Стихоплетство есть занятие старинное. Не будучи в силах взять сущее изнутри, со свойственным сущему ритмами и музыкой, виршеплет увлеченно, искренне убеждает себя и других так называемыми находками новых рифм, новых созвучий. Испытанием подлинности стиха служил и может служить перевод на другой язык. Как-то мне довелось видеть тетрадь с великолепными переводами с английского и несколькими стихотворениями самого переводчика — пустейшими: у переводчика не было за душой ничего, но обращаться со словом он умел.
Об одном современном нашем громком поэте дружественные французы скромно спрашивали: «Вероятно, он особенно звучит по-русски, но если судить по переводам на французский, то мы как-то не находим…»
У В. Яковченко есть свой голос, есть, что сказать, ему дается слово. Я разделяю сказанное в предисловии о «своей любви» автора. Но не согласен с уместностью шаблона классификации: вот ряд великих, шесть имен от Пушкина до Есенина, а вот — В. Яковченко.
Искусство — мозаика, его фреска сложена из разных кусков, и единство фрески зависит от подлинности каждого вкрапления, от «самости» каждого вкрапления, какой самостью и держится вся фреска. И если каждый электрон обладает собственным трехмерным пространством, уходя и приходя с которым он изменяет свойства атома, то каждый поэт обладает своим пространством, которое он обязан, в отличие от электрона, все время расширять, чтобы оставаться поэтом.
Коль был помянут Пушкин, то замечу, что он стал велик, будучи мудр — в коренном значении этого нашего слова. Такие наслаждаются беспрестанным ученьем даже от жеста, интонации, случайнейшего встречного. Версификация им чужда, они увлекаются отделкой не строф, а сущностей мысли. И ходят они не по академическим лужайкам, а по широким полям культуры, которые всенародны.

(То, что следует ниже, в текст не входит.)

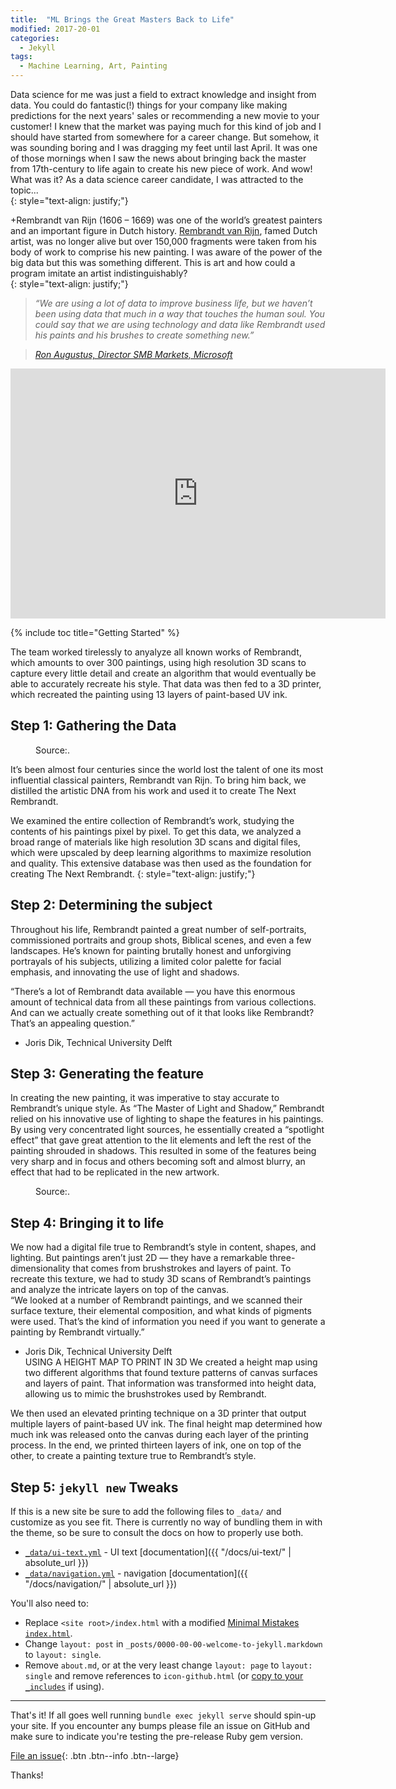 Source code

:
 ```yaml
---
title:  "ML Brings the Great Masters Back to Life"
modified: 2017-20-01
categories: 
  - Jekyll
tags:
  - Machine Learning, Art, Painting 
---
```


Data science for me was just a field to extract knowledge and insight from data. You could do fantastic(!) things for your company like making predictions for the next years' sales or recommending a new movie to your customer! I knew that the market was paying much for this kind of job and I should have started from somewhere for a career change. But somehow, it was sounding boring and I was dragging my feet until last April.  It was one of those mornings when I saw the news about bringing back the master from 17th-century to life again to create his new piece of work. And wow! What was it? As a data science career candidate, I was attracted to the topic...  
{: style="text-align: justify;"}

+Rembrandt van Rijn (1606 – 1669) was one of the world’s greatest painters and an important figure in Dutch history.
[Rembrandt van Rijn](https://en.wikipedia.org/wiki/Rembrandt), famed Dutch artist, was no longer alive but over 150,000 fragments were taken from his body of work to comprise his new painting. I was aware of the power of the big data but this was something different. This is art and how could a program imitate an artist indistinguishably?  
{: style="text-align: justify;"}

> *“We are using a lot of data to improve business life, but we haven’t been using data that much in a way that touches the human soul. You could say that we are using technology and data like Rembrandt used his paints and his brushes to create something new.”*

> <cite><a href="http://news.microsoft.com/europe/features/the-next-rembrandt-blurring-the-lines-between-art-technology-and-emotion-2/#sm.0001gcd6kq14x6ey5r88rnfrkgk06">Ron Augustus, Director SMB Markets, Microsoft</a></cite>  


<iframe width="600" height="400" src="https://www.youtube.com/embed/IuygOYZ1Ngo" frameborder="0" allowfullscreen></iframe>  



{% include toc title="Getting Started" %}   



The team worked tirelessly to anyalyze all known works of Rembrandt, which amounts to over 300 paintings, using high resolution 3D scans to capture every little detail and create an algorithm that would eventually be able to accurately recreate his style. That data was then fed to a 3D printer, which recreated the painting using 13 layers of paint-based UV ink.


## Step 1: Gathering the Data

<figure style="width: 300px" class="align-right">
  <img src="{{ site.url }}{{ site.baseurl }}/assets/images/Rembrandt.gif" alt="">
  <figcaption>Source:.</figcaption>
</figure> 

It’s been almost four centuries since the world lost the talent of one its most influential classical painters, Rembrandt van Rijn. To bring him back, we distilled the artistic DNA from his work and used it to create The Next Rembrandt.

We examined the entire collection of Rembrandt’s work, studying the contents of his paintings pixel by pixel. To get this data, we analyzed a broad range of materials like high resolution 3D scans and digital files, which were upscaled by deep learning algorithms to maximize resolution and quality. This extensive database was then used as the foundation for creating The Next Rembrandt.
{: style="text-align: justify;"}


## Step 2: Determining the subject

Throughout his life, Rembrandt painted a great number of self-portraits, commissioned portraits and group shots, Biblical scenes, and even a few landscapes. He’s known for painting brutally honest and unforgiving portrayals of his subjects, utilizing a limited color palette for facial emphasis, and innovating the use of light and shadows.

“There’s a lot of Rembrandt data available — you have this enormous amount of technical data from all these paintings from various collections. And can we actually create something out of it that looks like Rembrandt? That’s an appealing question.”
- Joris Dik, Technical University Delft

## Step 3: Generating the feature

In creating the new painting, it was imperative to stay accurate to Rembrandt’s unique style. As “The Master of Light and Shadow,” Rembrandt relied on his innovative use of lighting to shape the features in his paintings. By using very concentrated light sources, he essentially created a “spotlight effect” that gave great attention to the lit elements and left the rest of the painting shrouded in shadows. This resulted in some of the features being very sharp and in focus and others becoming soft and almost blurry, an effect that had to be replicated in the new artwork.  

<figure style="width: 500px" class="align-center">
  <img src="{{ site.url }}{{ site.baseurl }}/assets/images/next-rem.jpg" alt="">
  <figcaption>Source:.</figcaption>
</figure> 


## Step 4: Bringing it to life

We now had a digital file true to Rembrandt’s style in content, shapes, and lighting. But paintings aren’t just 2D — they have a remarkable three-dimensionality that comes from brushstrokes and layers of paint. To recreate this texture, we had to study 3D scans of Rembrandt’s paintings and analyze the intricate layers on top of the canvas.  
“We looked at a number of Rembrandt paintings, and we scanned their surface texture, their elemental composition, and what kinds of pigments were used. That’s the kind of information you need if you want to generate a painting by Rembrandt virtually.”
- Joris Dik, Technical University Delft  
USING A HEIGHT MAP
TO PRINT IN 3D
We created a height map using two different algorithms that found texture patterns of canvas surfaces and layers of paint. That information was transformed into height data, allowing us to mimic the brushstrokes used by Rembrandt.

We then used an elevated printing technique on a 3D printer that output multiple layers of paint-based UV ink. The final height map determined how much ink was released onto the canvas during each layer of the printing process. In the end, we printed thirteen layers of ink, one on top of the other, to create a painting texture true to Rembrandt’s style.

## Step 5: `jekyll new` Tweaks

If this is a new site be sure to add the following files to `_data/` and customize as you see fit. There is currently no way of bundling them in with the theme, so be sure to consult the docs on how to properly use both.

- [`_data/ui-text.yml`](https://github.com/mmistakes/minimal-mistakes/blob/master/_data/ui-text.yml) - UI text [documentation]({{ "/docs/ui-text/" | absolute_url }})
- [`_data/navigation.yml`](https://github.com/mmistakes/minimal-mistakes/blob/master/_data/navigation.yml) - navigation [documentation]({{ "/docs/navigation/" | absolute_url }})

You'll also need to: 

- Replace `<site root>/index.html` with a modified [Minimal Mistakes `index.html`](https://github.com/mmistakes/minimal-mistakes/blob/master/index.html).
- Change `layout: post` in `_posts/0000-00-00-welcome-to-jekyll.markdown` to `layout: single`.
- Remove `about.md`, or at the very least change `layout: page` to `layout: single` and remove references to `icon-github.html` (or [copy to your `_includes`](https://github.com/jekyll/minima/tree/master/_includes) if using).

---

That's it! If all goes well running `bundle exec jekyll serve` should spin-up your site. If you encounter any bumps please file an issue on GitHub and make sure to indicate you're testing the pre-release Ruby gem version.

[File an issue](https://github.com/mmistakes/minimal-mistakes/issues/new){: .btn .btn--info .btn--large}

Thanks!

О мастерах версификации заботиться нечего, они цветут до старости, умея не задумываться о подлинности лавров в самосплетенных венках. Таланты же тонкокожи, склонны к сомненью. Кто-то сказал, что писатель должен задаваться делом выше своих сил. Это только на вид парадоксальное изречение нуждается лишь в одном пояснении — речь идет о храбрости таланта.
Но художнику нужно и мудрое приобщение к культуре, без доверия к культуре ему в искусстве не прожить. И даже просто не выжить, в какой бы ряд его ни поставили классификаторы.